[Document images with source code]

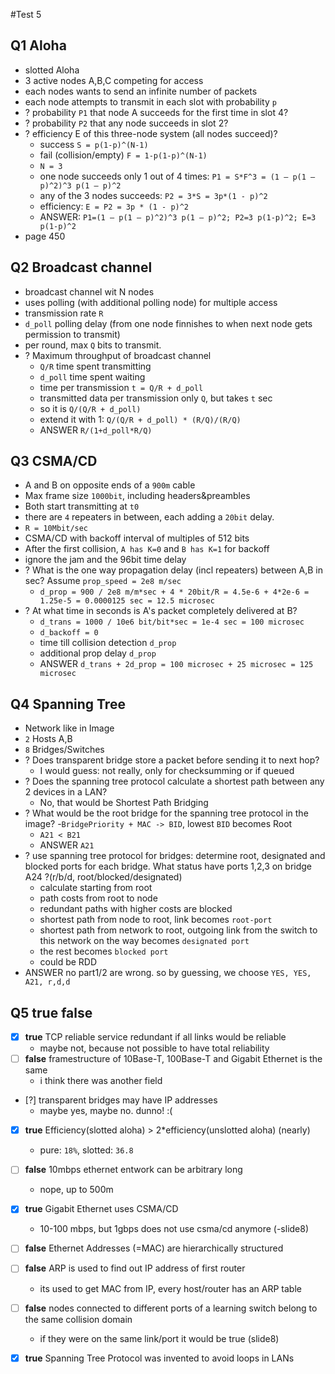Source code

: #Test 5
## Q1 Aloha
- slotted Aloha
- 3 active nodes A,B,C competing for access 
- each nodes wants to send an infinite number of packets
- each node attempts to transmit in each slot with probability `p`
- ? probability `P1` that node A succeeds for the first time in slot 4?
- ? probability `P2` that any node succeeds in slot 2?
- ? efficiency E of this three-node system (all nodes succeed)?
  - success `S = p(1-p)^(N-1)`
  - fail (collision/empty) `F = 1-p(1-p)^(N-1)`
  - `N = 3`
  - one node succeeds only 1 out of 4 times: `P1 = S*F^3 = (1 – p(1 – p)^2)^3 p(1 – p)^2`
  - any of the 3 nodes succeeds: `P2 = 3*S = 3p*(1 - p)^2`
  - efficiency: `E = P2 = 3p * (1 - p)^2`
  - ANSWER: `P1=(1 – p(1 – p)^2)^3 p(1 – p)^2; P2=3 p(1-p)^2; E=3 p(1-p)^2`
- page 450

## Q2 Broadcast channel
- broadcast channel wit N nodes
- uses polling (with additional polling node) for multiple access
- transmission rate `R`
- `d_poll` polling delay (from one node finnishes to when next node gets permission to transmit)
- per round, max `Q` bits to transmit.
- ? Maximum throughput of broadcast channel
  - `Q/R` time spent transmitting
  - `d_poll` time spent waiting
  - time per transmission `t = Q/R + d_poll`
  - transmitted data per transmission only `Q`, but takes `t` sec
  - so it is `Q/(Q/R + d_poll)`
  - extend it with 1: `Q/(Q/R + d_poll) * (R/Q)/(R/Q)`
  - ANSWER `R/(1+d_poll*R/Q)`

## Q3 CSMA/CD
- A and B on opposite ends of a `900m` cable
- Max frame size `1000bit`, including headers&preambles
- Both start transmitting at `t0`
- there are `4` repeaters in between, each adding a `20bit` delay.
- `R = 10Mbit/sec`
- CSMA/CD with backoff interval of multiples of 512 bits
- After the first collision, `A has K=0` and `B has K=1` for backoff
- ignore the jam and the 96bit time delay
- ? What is the one way propagation delay (incl repeaters) between A,B in sec? Assume `prop_speed = 2e8 m/sec`
  - `d_prop = 900 / 2e8 m/m*sec + 4 * 20bit/R = 4.5e-6 + 4*2e-6 = 1.25e-5 = 0.0000125 sec = 12.5 microsec`
- ? At what time in seconds is A's packet completely delivered at B?
  - `d_trans = 1000 / 10e6 bit/bit*sec = 1e-4 sec = 100 microsec`
  - `d_backoff = 0`
  - time till collision detection `d_prop`
  - additional prop delay `d_prop`
  - ANSWER `d_trans + 2d_prop = 100 microsec + 25 microsec = 125 microsec`
  
## Q4 Spanning Tree
- Network like in Image
- `2` Hosts A,B
- `8` Bridges/Switches
- ? Does transparent bridge store a packet before sending it to next hop?
  - I would guess: not really, only for checksumming or if queued
- ? Does the spanning tree protocol calculate a shortest path between any 2 devices in a LAN?
  - No, that would be Shortest Path Bridging
- ? What would be the root bridge for the spanning tree protocol in the image?
  -`BridgePriority + MAC -> BID`, lowest `BID` becomes Root
  - `A21 < B21`
  - ANSWER `A21`
- ? use spanning tree protocol for bridges: determine root, designated and blocked ports for each bridge. What status have ports 1,2,3 on bridge A24 ?(r/b/d, root/blocked/designated)
  - calculate starting from root
  - path costs from root to node
  - redundant paths with higher costs are blocked
  - shortest path from node to root, link becomes `root-port`
  - shortest path from network to root, outgoing link from the switch to this network on the way becomes `designated port`
  - the rest becomes `blocked port`
  - could be RDD
- ANSWER no part1/2 are wrong. so by guessing, we choose `YES, YES, A21, r,d,d`
  
## Q5 true false
- [x] **true** TCP reliable service redundant if all links would be reliable
  - maybe not, because not possible to have total reliability
- [ ] **false** framestructure of 10Base-T, 100Base-T and Gigabit Ethernet is the same
  - i think there was another field
- [?]  transparent bridges may have IP addresses
  - maybe yes, maybe no. dunno! :(
- [x] **true** Efficiency(slotted aloha) > 2*efficiency(unslotted aloha) (nearly)
  - pure: `18%`, slotted: `36.8` 
- [ ] **false** 10mbps ethernet entwork can be arbitrary long
  - nope, up to 500m
- [x] **true** Gigabit Ethernet uses CSMA/CD
  - 10-100 mbps, but 1gbps does not use csma/cd anymore (-slide8)
- [ ] **false** Ethernet Addresses (=MAC) are hierarchically structured
- [ ] **false** ARP is used to find out IP address of first router
  - its used to get MAC from IP, every host/router has an ARP table
- [ ] **false** nodes connected to different ports of a learning switch belong to the same collision domain
  - if they were on the same link/port it would be true (slide8)
- [x] **true** Spanning Tree Protocol was invented to avoid loops in LANs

• **Work order**:
If a line of the entries holds the word "calculate", copy it out.

• **Answer below**:
- ? Does the spanning tree protocol calculate a shortest path between any 2 devices in a LAN?
  - calculate starting from root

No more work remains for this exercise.